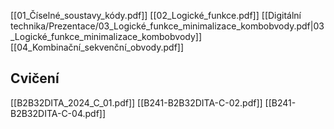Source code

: [[01_Číselné_soustavy_kódy.pdf]]
[[02_Logické_funkce.pdf]]
[[Digitální technika/Prezentace/03_Logické_funkce_minimalizace_kombobvody.pdf|03_Logické_funkce_minimalizace_kombobvody]]
[[04_Kombinační_sekvenční_obvody.pdf]]

## Cvičení
[[B2B32DITA_2024_C_01.pdf]]
[[B241-B2B32DITA-C-02.pdf]]
[[B241-B2B32DITA-C-04.pdf]]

——————————

*EXERCISE BRIEF*
The answer should contain all the material above, copied exactly, and no images.

*WRITTEN SOLUTION*
Source code

: [[01_Číselné_soustavy_kódy.pdf]]
[[02_Logické_funkce.pdf]]
[[Digitální technika/Prezentace/03_Logické_funkce_minimalizace_kombobvody.pdf|03_Logické_funkce_minimalizace_kombobvody]]
[[04_Kombinační_sekvenční_obvody.pdf]]

## Cvičení
[[B2B32DITA_2024_C_01.pdf]]
[[B241-B2B32DITA-C-02.pdf]]
[[B241-B2B32DITA-C-04.pdf]]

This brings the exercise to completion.